- _HOW TO COMPLETE THIS TASK_
Wherever a picture appears, leave it out, and transcribe the rest of the records exactly.

(Data excerpts)
╔══

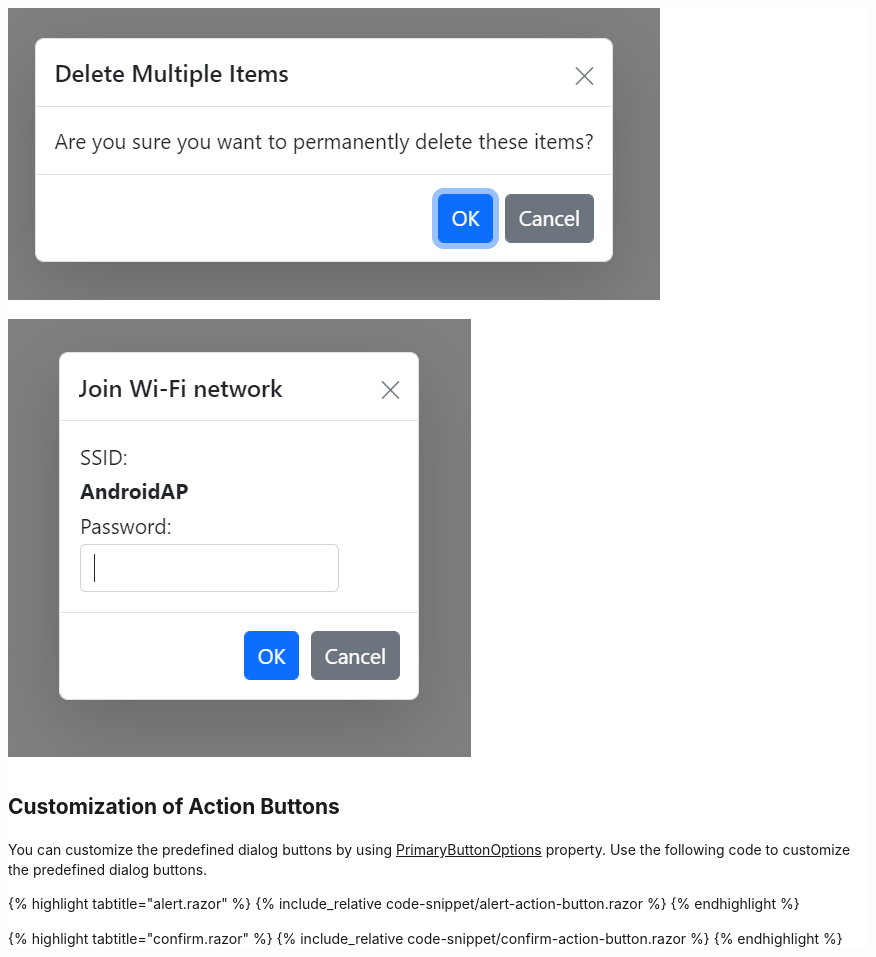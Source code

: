 ![Confirm close icon Dialog](./images/blazor-confirm-close-button.png)

![Prompt close icon Dialog](./images/blazor-prompt-close-button.png)

## Customization of Action Buttons

You can customize the predefined dialog buttons by using [PrimaryButtonOptions](https://help.syncfusion.com/cr/blazor/Syncfusion.Blazor.Popups.DialogButton.html#Syncfusion_Blazor_Popups_DialogButton_IsPrimary) property. Use the following code to customize the predefined dialog buttons.

{% highlight tabtitle="alert.razor" %}
{% include_relative code-snippet/alert-action-button.razor %}
{% endhighlight %}

{% highlight tabtitle="confirm.razor" %}
{% include_relative code-snippet/confirm-action-button.razor %}
{% endhighlight %}
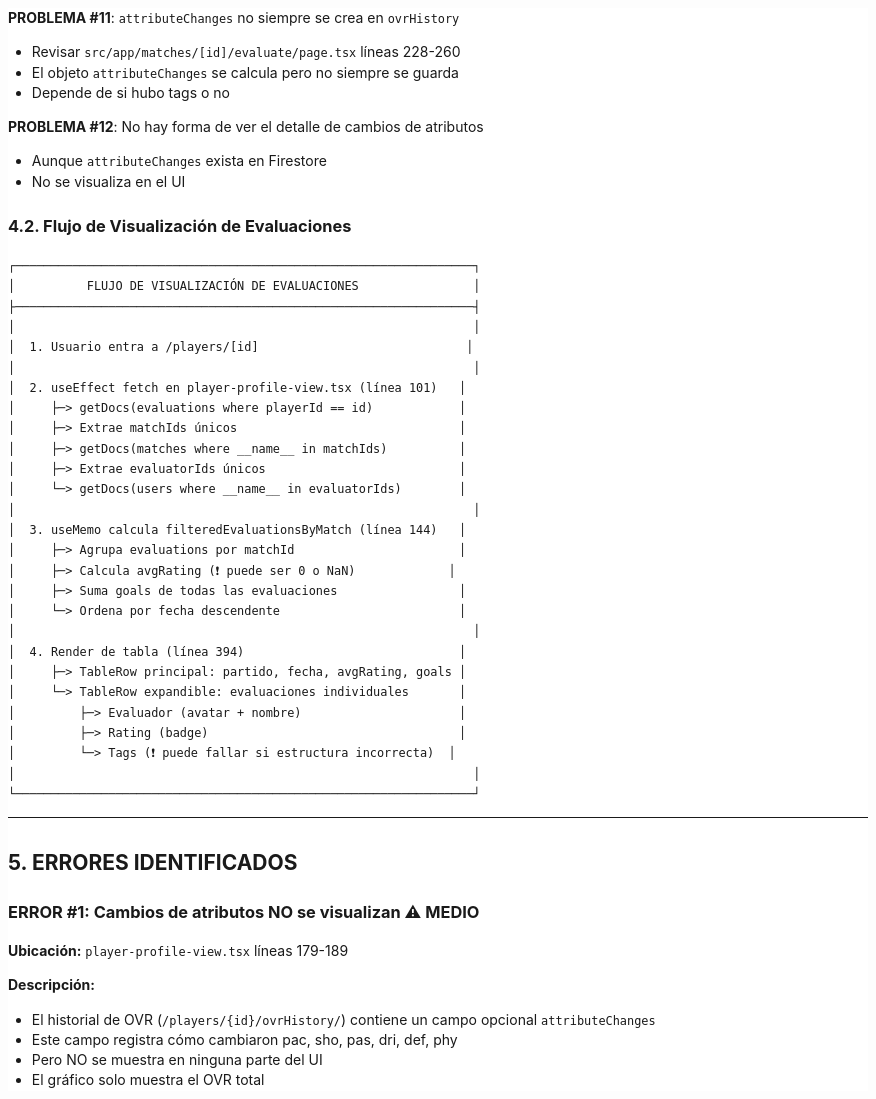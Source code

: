 **PROBLEMA #11**: `attributeChanges` no siempre se crea en `ovrHistory`
- Revisar `src/app/matches/[id]/evaluate/page.tsx` líneas 228-260
- El objeto `attributeChanges` se calcula pero no siempre se guarda
- Depende de si hubo tags o no

**PROBLEMA #12**: No hay forma de ver el detalle de cambios de atributos
- Aunque `attributeChanges` exista en Firestore
- No se visualiza en el UI

### 4.2. Flujo de Visualización de Evaluaciones

```
┌────────────────────────────────────────────────────────────────┐
│          FLUJO DE VISUALIZACIÓN DE EVALUACIONES                │
├────────────────────────────────────────────────────────────────┤
│                                                                │
│  1. Usuario entra a /players/[id]                             │
│                                                                │
│  2. useEffect fetch en player-profile-view.tsx (línea 101)   │
│     ├─> getDocs(evaluations where playerId == id)            │
│     ├─> Extrae matchIds únicos                               │
│     ├─> getDocs(matches where __name__ in matchIds)          │
│     ├─> Extrae evaluatorIds únicos                           │
│     └─> getDocs(users where __name__ in evaluatorIds)        │
│                                                                │
│  3. useMemo calcula filteredEvaluationsByMatch (línea 144)   │
│     ├─> Agrupa evaluations por matchId                       │
│     ├─> Calcula avgRating (❗ puede ser 0 o NaN)             │
│     ├─> Suma goals de todas las evaluaciones                 │
│     └─> Ordena por fecha descendente                         │
│                                                                │
│  4. Render de tabla (línea 394)                              │
│     ├─> TableRow principal: partido, fecha, avgRating, goals │
│     └─> TableRow expandible: evaluaciones individuales       │
│         ├─> Evaluador (avatar + nombre)                      │
│         ├─> Rating (badge)                                   │
│         └─> Tags (❗ puede fallar si estructura incorrecta)  │
│                                                                │
└────────────────────────────────────────────────────────────────┘
```

---

## 5. ERRORES IDENTIFICADOS

### ERROR #1: Cambios de atributos NO se visualizan ⚠️ **MEDIO**

**Ubicación:** `player-profile-view.tsx` líneas 179-189

**Descripción:**
- El historial de OVR (`/players/{id}/ovrHistory/`) contiene un campo opcional `attributeChanges`
- Este campo registra cómo cambiaron pac, sho, pas, dri, def, phy
- Pero NO se muestra en ninguna parte del UI
- El gráfico solo muestra el OVR total
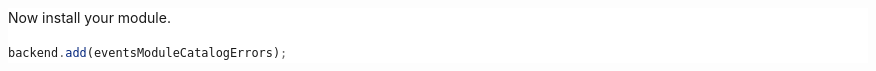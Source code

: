 Now install your module.

```ts title="packages/backend/src/index.ts"
backend.add(eventsModuleCatalogErrors);
```
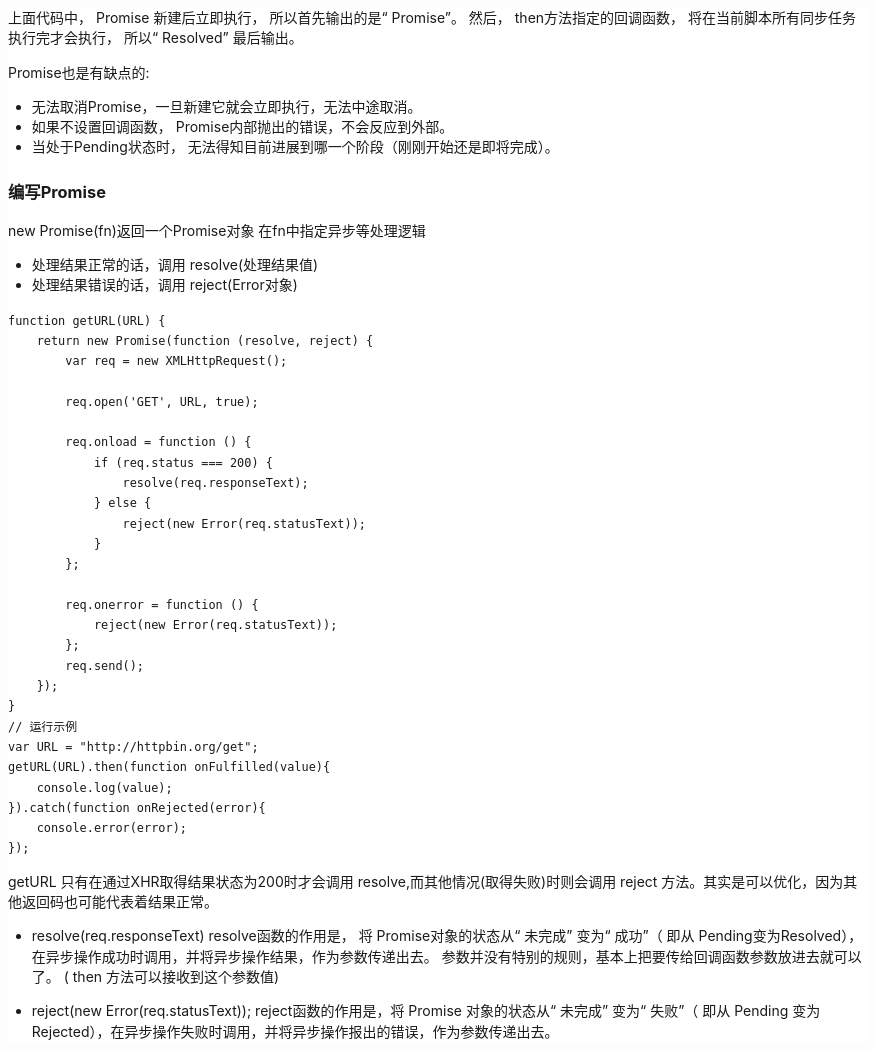上面代码中， Promise 新建后立即执行， 所以首先输出的是“ Promise”。 然后， then方法指定的回调函数， 将在当前脚本所有同步任务执行完才会执行， 所以“ Resolved” 最后输出。

Promise也是有缺点的:
* 无法取消Promise，一旦新建它就会立即执行，无法中途取消。
* 如果不设置回调函数， Promise内部抛出的错误，不会反应到外部。
* 当处于Pending状态时， 无法得知目前进展到哪一个阶段（刚刚开始还是即将完成）。


### 编写Promise
new Promise(fn)返回一个Promise对象
在fn中指定异步等处理逻辑
* 处理结果正常的话，调用 resolve(处理结果值)
* 处理结果错误的话，调用 reject(Error对象)
```
function getURL(URL) {
    return new Promise(function (resolve, reject) {
        var req = new XMLHttpRequest();

        req.open('GET', URL, true);

        req.onload = function () {
            if (req.status === 200) {
                resolve(req.responseText);
            } else {
                reject(new Error(req.statusText));
            }
        };

        req.onerror = function () {
            reject(new Error(req.statusText));
        };
        req.send();
    });
}
// 运行示例
var URL = "http://httpbin.org/get";
getURL(URL).then(function onFulfilled(value){
    console.log(value);
}).catch(function onRejected(error){
    console.error(error);
});
```
getURL 只有在通过XHR取得结果状态为200时才会调用 resolve,而其他情况(取得失败)时则会调用 reject 方法。其实是可以优化，因为其他返回码也可能代表着结果正常。


* resolve(req.responseText)
  resolve函数的作用是， 将 Promise对象的状态从“ 未完成” 变为“ 成功”（ 即从 Pending变为Resolved），在异步操作成功时调用，并将异步操作结果，作为参数传递出去。
参数并没有特别的规则，基本上把要传给回调函数参数放进去就可以了。 ( then 方法可以接收到这个参数值)

* reject(new Error(req.statusText));
  reject函数的作用是，将 Promise 对象的状态从“ 未完成” 变为“ 失败”（ 即从 Pending 变为Rejected），在异步操作失败时调用，并将异步操作报出的错误，作为参数传递出去。
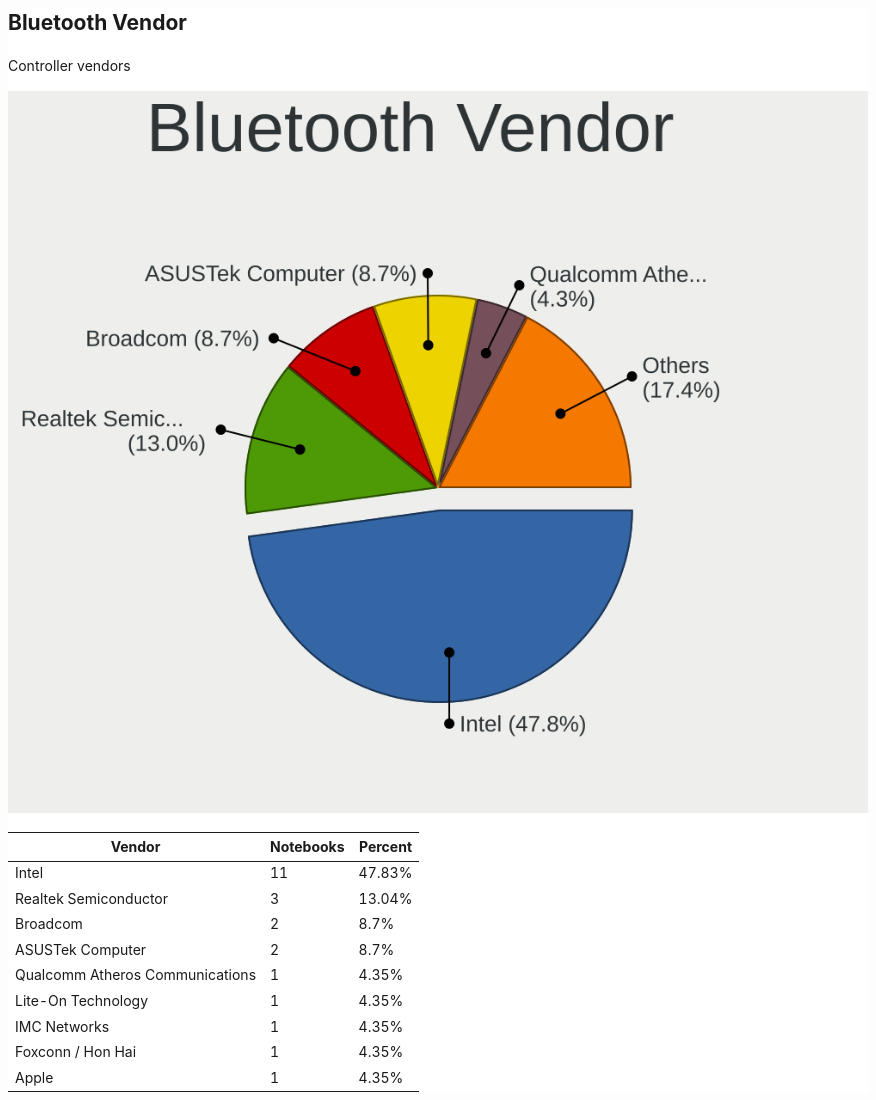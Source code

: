Bluetooth Vendor
----------------

Controller vendors

![Bluetooth Vendor](./images/pie_chart_bsd/bt_vendor.svg)


| Vendor                          | Notebooks | Percent |
|---------------------------------|-----------|---------|
| Intel                           | 11        | 47.83%  |
| Realtek Semiconductor           | 3         | 13.04%  |
| Broadcom                        | 2         | 8.7%    |
| ASUSTek Computer                | 2         | 8.7%    |
| Qualcomm Atheros Communications | 1         | 4.35%   |
| Lite-On Technology              | 1         | 4.35%   |
| IMC Networks                    | 1         | 4.35%   |
| Foxconn / Hon Hai               | 1         | 4.35%   |
| Apple                           | 1         | 4.35%   |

╚══

- _RESPONSE BOX_
Source code

: ![Confirm close icon Dialog](./images/blazor-confirm-close-button.png)

![Prompt close icon Dialog](./images/blazor-prompt-close-button.png)

## Customization of Action Buttons

You can customize the predefined dialog buttons by using [PrimaryButtonOptions](https://help.syncfusion.com/cr/blazor/Syncfusion.Blazor.Popups.DialogButton.html#Syncfusion_Blazor_Popups_DialogButton_IsPrimary) property. Use the following code to customize the predefined dialog buttons.

{% highlight tabtitle="alert.razor" %}
{% include_relative code-snippet/alert-action-button.razor %}
{% endhighlight %}

{% highlight tabtitle="confirm.razor" %}
{% include_relative code-snippet/confirm-action-button.razor %}
{% endhighlight %}
Source code

: **PROBLEMA #11**: `attributeChanges` no siempre se crea en `ovrHistory`
- Revisar `src/app/matches/[id]/evaluate/page.tsx` líneas 228-260
- El objeto `attributeChanges` se calcula pero no siempre se guarda
- Depende de si hubo tags o no

**PROBLEMA #12**: No hay forma de ver el detalle de cambios de atributos
- Aunque `attributeChanges` exista en Firestore
- No se visualiza en el UI

### 4.2. Flujo de Visualización de Evaluaciones

```
┌────────────────────────────────────────────────────────────────┐
│          FLUJO DE VISUALIZACIÓN DE EVALUACIONES                │
├────────────────────────────────────────────────────────────────┤
│                                                                │
│  1. Usuario entra a /players/[id]                             │
│                                                                │
│  2. useEffect fetch en player-profile-view.tsx (línea 101)   │
│     ├─> getDocs(evaluations where playerId == id)            │
│     ├─> Extrae matchIds únicos                               │
│     ├─> getDocs(matches where __name__ in matchIds)          │
│     ├─> Extrae evaluatorIds únicos                           │
│     └─> getDocs(users where __name__ in evaluatorIds)        │
│                                                                │
│  3. useMemo calcula filteredEvaluationsByMatch (línea 144)   │
│     ├─> Agrupa evaluations por matchId                       │
│     ├─> Calcula avgRating (❗ puede ser 0 o NaN)             │
│     ├─> Suma goals de todas las evaluaciones                 │
│     └─> Ordena por fecha descendente                         │
│                                                                │
│  4. Render de tabla (línea 394)                              │
│     ├─> TableRow principal: partido, fecha, avgRating, goals │
│     └─> TableRow expandible: evaluaciones individuales       │
│         ├─> Evaluador (avatar + nombre)                      │
│         ├─> Rating (badge)                                   │
│         └─> Tags (❗ puede fallar si estructura incorrecta)  │
│                                                                │
└────────────────────────────────────────────────────────────────┘
```

---

## 5. ERRORES IDENTIFICADOS

### ERROR #1: Cambios de atributos NO se visualizan ⚠️ **MEDIO**

**Ubicación:** `player-profile-view.tsx` líneas 179-189

**Descripción:**
- El historial de OVR (`/players/{id}/ovrHistory/`) contiene un campo opcional `attributeChanges`
- Este campo registra cómo cambiaron pac, sho, pas, dri, def, phy
- Pero NO se muestra en ninguna parte del UI
- El gráfico solo muestra el OVR total
Source code

: Now install your module.

```ts title="packages/backend/src/index.ts"
backend.add(eventsModuleCatalogErrors);
```
上面代码中， Promise 新建后立即执行， 所以首先输出的是“ Promise”。 然后， then方法指定的回调函数， 将在当前脚本所有同步任务执行完才会执行， 所以“ Resolved” 最后输出。

Promise也是有缺点的:
* 无法取消Promise，一旦新建它就会立即执行，无法中途取消。
* 如果不设置回调函数， Promise内部抛出的错误，不会反应到外部。
* 当处于Pending状态时， 无法得知目前进展到哪一个阶段（刚刚开始还是即将完成）。


### 编写Promise
new Promise(fn)返回一个Promise对象
在fn中指定异步等处理逻辑
* 处理结果正常的话，调用 resolve(处理结果值)
* 处理结果错误的话，调用 reject(Error对象)
```
function getURL(URL) {
    return new Promise(function (resolve, reject) {
        var req = new XMLHttpRequest();

        req.open('GET', URL, true);

        req.onload = function () {
            if (req.status === 200) {
                resolve(req.responseText);
            } else {
                reject(new Error(req.statusText));
            }
        };

        req.onerror = function () {
            reject(new Error(req.statusText));
        };
        req.send();
    });
}
// 运行示例
var URL = "http://httpbin.org/get";
getURL(URL).then(function onFulfilled(value){
    console.log(value);
}).catch(function onRejected(error){
    console.error(error);
});
```
getURL 只有在通过XHR取得结果状态为200时才会调用 resolve,而其他情况(取得失败)时则会调用 reject 方法。其实是可以优化，因为其他返回码也可能代表着结果正常。


* resolve(req.responseText)
  resolve函数的作用是， 将 Promise对象的状态从“ 未完成” 变为“ 成功”（ 即从 Pending变为Resolved），在异步操作成功时调用，并将异步操作结果，作为参数传递出去。
参数并没有特别的规则，基本上把要传给回调函数参数放进去就可以了。 ( then 方法可以接收到这个参数值)

* reject(new Error(req.statusText));
  reject函数的作用是，将 Promise 对象的状态从“ 未完成” 变为“ 失败”（ 即从 Pending 变为Rejected），在异步操作失败时调用，并将异步操作报出的错误，作为参数传递出去。
Source code

:Bluetooth Vendor
----------------

Controller vendors

![Bluetooth Vendor](./images/pie_chart_bsd/bt_vendor.svg)


| Vendor                          | Notebooks | Percent |
|---------------------------------|-----------|---------|
| Intel                           | 11        | 47.83%  |
| Realtek Semiconductor           | 3         | 13.04%  |
| Broadcom                        | 2         | 8.7%    |
| ASUSTek Computer                | 2         | 8.7%    |
| Qualcomm Atheros Communications | 1         | 4.35%   |
| Lite-On Technology              | 1         | 4.35%   |
| IMC Networks                    | 1         | 4.35%   |
| Foxconn / Hon Hai               | 1         | 4.35%   |
| Apple                           | 1         | 4.35%   |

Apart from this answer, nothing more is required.